Fr Mark Schultz

Dear Friend,

In our reading from John this morning, we have something strange and wonderful. Jesus says, “Now my soul is troubled. And what should I say—'Father, save me from this hour’? No, it is for this reason that I have come to this hour.” It appears that the Gospel of John is making a fascinating meta-gospel comment on the tradition of the Agony in the Garden found in the synoptic gospels! In the other gospels, Jesus takes the disciples to Gethsemane to pray before he’s betrayed and crucified, and Matthew, Mark, and Luke all mention some version of Jesus praying that the cup of suffering pass from him, yet not his will, but the Father’s be done (Matthew 26:42; Mark 14:36; Luke 22:42). John, however, is missing an Agony Narrative. In fact, what we read in John this morning is the closest John comes to it…and he comes close to it only to critique it. How marvelous!

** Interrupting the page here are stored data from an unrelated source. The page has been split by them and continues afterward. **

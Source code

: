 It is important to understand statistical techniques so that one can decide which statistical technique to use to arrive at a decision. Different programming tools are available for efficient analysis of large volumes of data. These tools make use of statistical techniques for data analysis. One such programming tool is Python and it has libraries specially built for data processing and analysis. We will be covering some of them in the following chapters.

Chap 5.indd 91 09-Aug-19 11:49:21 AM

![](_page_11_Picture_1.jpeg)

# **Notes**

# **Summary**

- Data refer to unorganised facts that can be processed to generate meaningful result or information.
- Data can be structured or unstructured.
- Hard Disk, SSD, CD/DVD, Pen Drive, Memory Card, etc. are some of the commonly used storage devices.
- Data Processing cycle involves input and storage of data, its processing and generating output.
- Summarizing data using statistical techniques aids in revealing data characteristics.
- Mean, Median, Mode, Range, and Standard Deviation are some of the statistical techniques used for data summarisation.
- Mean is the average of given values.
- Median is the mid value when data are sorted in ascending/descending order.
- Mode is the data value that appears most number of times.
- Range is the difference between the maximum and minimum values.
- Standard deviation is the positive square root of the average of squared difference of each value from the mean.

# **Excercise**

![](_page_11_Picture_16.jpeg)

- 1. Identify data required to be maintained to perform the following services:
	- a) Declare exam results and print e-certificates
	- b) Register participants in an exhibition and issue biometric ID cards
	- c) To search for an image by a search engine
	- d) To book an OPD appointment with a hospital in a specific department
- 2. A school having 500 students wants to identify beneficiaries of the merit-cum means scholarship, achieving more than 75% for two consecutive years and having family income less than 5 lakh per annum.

But what are we to do with this sort of apparent contradiction? Clearly John has a perspective that differs a bit from the perspective of the other Gospellers—how are we to tell who’s right and who’s wrong here? How are we to resolve this binary opposition?

Well…let me start with suggesting that the right/wrong binary opposition question isn’t quite where it’s at here. John’s emphasis throughout his gospel is on Jesus as the Incarnate Word, and each of the other Gospels also emphasize a particular aspect of Jesus’ person and ministry. Those emphases are going to mean differences both subtle and overt, but the total picture of the person and ministry of Christ which all four gospels paint is a coherent whole, not because they’re all univocal on every detail, but because they fill in each other’s gaps. The emphasis on a human Christ suffering in the garden in the synoptic gospels is balanced with John’s emphasis on a divine Christ who knows and welcomes what’s coming because it means the salvation of the world, the glorification of God’s Name, the defeat of sin and death, of darkness and despair. And neither emphasis is wrong.

In fact, it’s because we have an understanding of both the human and divine natures of Christ through scripture, affirmed in tradition and the creeds, that someone like Saint Gregory of Nazianzus can speak of a commutation of attributes between Christ’s divinity and his humanity: what can be said of his humanity can be said of his divinity and vice versa, according to a right understanding of the relation of each to each, precisely because Jesus is “a man who is visibly (because he is spiritually discerned as) God” (Oration 30.21). The upshot of this commutability, of this union of God and humanity in the person of Jesus Christ means that God shares the life of humans and humans can share the life of God. Gregory writes concerning all Jesus’ human and transcendent titles: “Walk like God through all that are sublime, and with a fellow-feeling through all that involve the body; but better, treat all as God does, so that you may ascend from below to become God, because he came down from above for us. Above all, keep hold of this truth and apply it to all the loftier and lowlier names and you will never fail: Jesus Christ in body and spirit the same yesterday, today, and forever! Amen” (ibid).

So John’s critique of the synoptics is less about a contradiction and more about effecting a union.

The reality, dear Friend, is that Scripture is not univocal—it all upholds the same vision, but it does so via a chorus of voices, via a community of people and perspectives. The Bible isn’t so much an invitation to gloss over difference, to smooth all the rough edges in order to produce a monolithic or uniform voice, but a community in and with which we’re invited to engage, in and with which we’re invited to be united in harmony. Reading the Bible is not about a go-it-alone solitary enterprise, but an ongoing living conversation in and with a vast family that stretches across all of time and space, from here to eternity, and to which we are accountable as individuals and as church.

Beloved, what a marvelous and wondrous multi-faceted jewel of a gift we have in Scripture!